The FCC collaborated with its cloud partners to address the situation, and the site seems to be working well as we write this. (If that changes, the FCC’s help desk contacts are 202-418-0193 and ECFSHelp@fcc.gov.)

In his latest segment, Oliver pointed out that commenting on the FCC’s newest proposal normally requires citizens to navigate a complex site structure. To simplify commenting, Oliver registered a new site, gofccyourself.com, which redirects straight to the appropriate page. Once there, commenters need only click Express to view a comment form.

If you do want to comment, now’s the time: the comment deadline for this proposal is May 11. (If you oppose Pai’s proposal, consider checking out the Electronic Frontier Foundation ‘s new DearFCC online tool for building more detailed comments.)

According to Ars Technica, once comments close, the FCC is expected to vote on Pai’s proposal on May 18. If it passes – and two of the three FCC commissioners say they support it – the FCC will move on to a comprehensive reassessment over the next few months.

Pai’s clear intention: reversing the classification of ISPs as “common carriers” that made it possible for the FCC to establish strict net neutrality rules in the first place. He also wants to “return authority to the Federal Trade Commission to police [ISP] privacy practices,” dumping stricter privacy rules announced by the Obama FCC. (Here’s his defense of that proposal and a fierce response from TechDirt.) Last but not least, Pai proposes to “re-evaluate the Commission’s enforcement regime to analyze whether ex ante regulatory intervention in the market is necessary”. (In other words: should the FCC regulate based on awful things that are predicted to happen?
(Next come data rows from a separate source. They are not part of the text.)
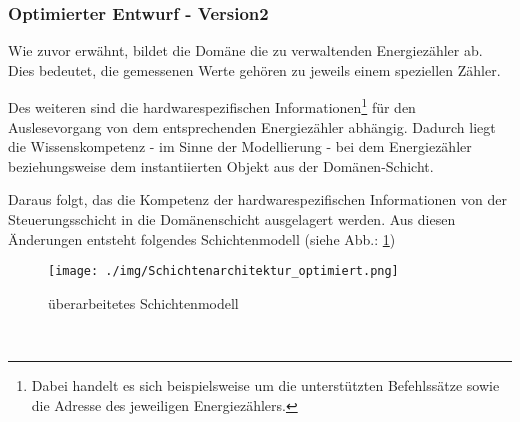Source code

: \documentclass[Bachelorarbeit.tex]{subfiles}
\begin{document}
\subsubsection*{Optimierter Entwurf - Version2}
\begin{comment}
Der zentrale Ansatz muss nicht vollständig verworfen werden, allerdings sollten gewisse Stellen 
überarbeitet werden. \\
\end{comment}
Wie zuvor erwähnt, bildet die Domäne die zu verwaltenden Energiezähler ab. 
Dies bedeutet, die gemessenen Werte gehören zu jeweils einem speziellen Zähler. 
\begin{comment}
Die hardwarespezifischen Information für den Auslesevorgang, wie zum Beispiel über welche Adresse oder 
welche Befehlssätze der Zähler verfügt, besitzt jeder Energiezähler selbst.
\end{comment}
Des weiteren sind die hardwarespezifischen Informationen\footnote{Dabei handelt es sich beispielsweise um die unterstützten Befehlssätze sowie die Adresse des jeweiligen Energiezählers.} für den Auslesevorgang von dem entsprechenden Energiezähler abhängig.
Dadurch liegt die Wissenskompetenz - im Sinne der Modellierung - bei dem Energiezähler beziehungsweise dem instantiierten Objekt aus der Domänen-Schicht. 
\begin{comment}
Von dieser Annahme ausgehend, wäre es sinnvoll – sowie der Kohäsion dienlich – wenn ein Energiezähler (Instanziierung eines \\
Domänenobjektes) selbst über einen eigenen geräte-spezifischen Befehlssatz und die entsprechenden Verbindungsinformationen verfügt.
\end{comment}
Daraus folgt, das die Kompetenz der hardwarespezifischen Informationen von der Steuerungsschicht in die Domänenschicht ausgelagert werden. 
Aus diesen Änderungen entsteht folgendes Schichtenmodell (siehe Abb.: \ref{pic:schicht_optimiert})\\
\begin{figure}[t]
\texttt{[image: ./img/Schichtenarchitektur\_optimiert.png]}
\caption{überarbeitetes Schichtenmodell}
\label{pic:schicht_optimiert}
\end{figure}
\\
\begin{comment}
Die neue Version des Modells (siehe Abb.: \ref{pic:schicht_optimiert}) weist nun die Eigenschaften von 
einseitigen Abhängigkeiten zwischen den Schichten sowie einer realisierten 
Zugriffsvirtualisierung auf.
 Das überarbeitete Modell kann dem Konzept der 
Schichtenarchitektur zugeordnet werden.
\end{comment}
\end{document}
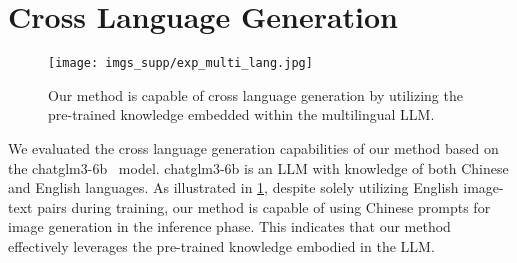 \clearpage
\setcounter{page}{1}
\maketitlesupplementary

\section{Cross Language Generation}


\begin{figure}[H]
    \centering
    \texttt{[image: imgs\_supp/exp\_multi\_lang.jpg]}
    \caption{
    Our method is capable of cross language generation by utilizing the pre-trained knowledge embedded within the multilingual LLM.
    }

    \label{fig:exp_multi_lang}
\end{figure}


We evaluated the cross language generation capabilities of our method based on the chatglm3-6b~\cite{glm} model. chatglm3-6b is an LLM with knowledge of both Chinese and English languages. As illustrated in \cref{fig:exp_multi_lang}, despite solely utilizing English image-text pairs during training, our method is capable of using Chinese prompts for image generation in the inference phase. This indicates that our method effectively leverages the pre-trained knowledge embodied in the LLM.
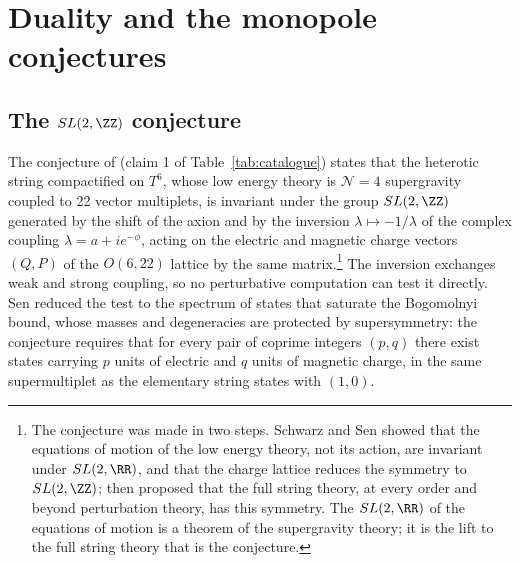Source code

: \section{Duality and the monopole conjectures}\label{sec:sduality}

\subsection{The $SL(2,\ZZ)$ conjecture}\label{ssec:sl2z}

The conjecture of \cite{Sen94duality} (claim 1 of Table~\ref{tab:catalogue}) states that the heterotic string compactified on $T^6$, whose low energy theory is $\mathcal N=4$ supergravity coupled to 22 vector multiplets, is invariant under the group $SL(2,\ZZ)$ generated by the shift of the axion and by the inversion $\lambda\mapsto -1/\lambda$ of the complex coupling $\lambda = a + i e^{-\phi}$, acting on the electric and magnetic charge vectors $(Q,P)$ of the $O(6,22)$ lattice by the same matrix.\footnote{The conjecture was made in two steps. Schwarz and Sen \cite{SchwarzSen93} showed that the equations of motion of the low energy theory, not its action, are invariant under $SL(2,\RR)$, and that the charge lattice reduces the symmetry to $SL(2,\ZZ)$; \cite{Sen94duality} then proposed that the full string theory, at every order and beyond perturbation theory, has this symmetry. The $SL(2,\RR)$ of the equations of motion is a theorem of the supergravity theory; it is the lift to the full string theory that is the conjecture.} The inversion exchanges weak and strong coupling, so no perturbative computation can test it directly. Sen reduced the test to the spectrum of states that saturate the Bogomolnyi bound, whose masses and degeneracies are protected by supersymmetry: the conjecture requires that for every pair of coprime integers $(p,q)$ there exist states carrying $p$ units of electric and $q$ units of magnetic charge, in the same supermultiplet as the elementary string states with $(1,0)$.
Or should it wait to see if they do happen, and consider regulation only afterwards?)

All these proposals make it clear that Pai wants to do exactly what he promised: “take a weed whacker” to the FCC’s constraints on ISP behavior.

Before he can formally vote to whack the weeds, however, there will be another cycle of public comments. As Ars Technica reports, “The deadline for initial comments will be July 17, and the deadline for reply comments will be August 16.” Individuals who comment now can also comment then – and one suspects Oliver won’t be the only person actively encouraging them to do so.

*”Net neutrality” requires ISPs to treat all internet traffic equally, and not play favorites – for example, giving preferential treatment to sites that pay for the privilege, or sites an ISP owns. For more about the rules Pai wants to ditch, see our coverage here.


4 Comments

Some (apparent) Trump supporters are copy/pasting a contra-net-neutrality paragraph :D Some people hate Obama so much (or like Trump so much) they are willing to have their ISPs tell them what they can and can’t do on the internet. Smh. If any danger of putting them back into title 1 was just a “hypothetical” that won’t happen anyway, why bother getting them out of title 2? What’s the harm of them being in title 2, if anything they can’t do under title 2 isn’t going to happen anyway according to the FCC chairman?